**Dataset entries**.
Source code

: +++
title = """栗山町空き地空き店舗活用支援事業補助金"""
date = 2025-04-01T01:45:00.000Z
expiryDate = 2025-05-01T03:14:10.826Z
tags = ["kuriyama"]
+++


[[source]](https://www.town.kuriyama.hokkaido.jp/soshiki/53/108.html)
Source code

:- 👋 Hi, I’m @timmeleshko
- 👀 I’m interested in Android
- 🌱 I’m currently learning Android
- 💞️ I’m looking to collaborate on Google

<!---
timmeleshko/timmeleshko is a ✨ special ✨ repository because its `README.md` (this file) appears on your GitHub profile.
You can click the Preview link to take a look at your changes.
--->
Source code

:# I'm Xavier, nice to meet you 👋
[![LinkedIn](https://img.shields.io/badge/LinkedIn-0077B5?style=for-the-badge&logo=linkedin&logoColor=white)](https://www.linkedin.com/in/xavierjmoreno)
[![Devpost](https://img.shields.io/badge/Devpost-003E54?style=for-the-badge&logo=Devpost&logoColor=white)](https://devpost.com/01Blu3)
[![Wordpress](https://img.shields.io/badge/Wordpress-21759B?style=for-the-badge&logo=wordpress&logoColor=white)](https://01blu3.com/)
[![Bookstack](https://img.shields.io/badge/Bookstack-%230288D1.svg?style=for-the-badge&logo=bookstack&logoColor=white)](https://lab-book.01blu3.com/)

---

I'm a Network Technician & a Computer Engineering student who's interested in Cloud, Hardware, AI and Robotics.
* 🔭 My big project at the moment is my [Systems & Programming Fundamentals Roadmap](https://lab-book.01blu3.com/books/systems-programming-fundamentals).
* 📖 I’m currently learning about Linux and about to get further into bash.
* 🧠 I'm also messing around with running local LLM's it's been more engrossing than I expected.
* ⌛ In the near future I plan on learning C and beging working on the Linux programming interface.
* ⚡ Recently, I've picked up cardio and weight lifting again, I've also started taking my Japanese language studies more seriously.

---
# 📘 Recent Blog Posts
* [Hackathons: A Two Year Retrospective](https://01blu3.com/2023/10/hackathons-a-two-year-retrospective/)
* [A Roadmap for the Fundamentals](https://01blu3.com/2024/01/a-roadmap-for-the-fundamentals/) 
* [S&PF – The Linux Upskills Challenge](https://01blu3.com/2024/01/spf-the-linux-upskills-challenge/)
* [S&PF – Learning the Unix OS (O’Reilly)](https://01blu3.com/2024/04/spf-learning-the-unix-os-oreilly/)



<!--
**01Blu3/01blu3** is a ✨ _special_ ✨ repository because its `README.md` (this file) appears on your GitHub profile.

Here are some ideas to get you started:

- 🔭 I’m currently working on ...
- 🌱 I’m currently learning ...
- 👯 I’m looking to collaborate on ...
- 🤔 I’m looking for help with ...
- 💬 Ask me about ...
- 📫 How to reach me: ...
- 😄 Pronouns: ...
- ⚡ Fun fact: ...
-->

**What to produce**. From the line holding "Here are some" to the final line of the data, output each line exactly and nothing more.

**Written solution**.
Here are some ideas to get you started:

- 🔭 I’m currently working on ...
- 🌱 I’m currently learning ...
- 👯 I’m looking to collaborate on ...
- 🤔 I’m looking for help with ...
- 💬 Ask me about ...
- 📫 How to reach me: ...
- 😄 Pronouns: ...
- ⚡ Fun fact: ...
-->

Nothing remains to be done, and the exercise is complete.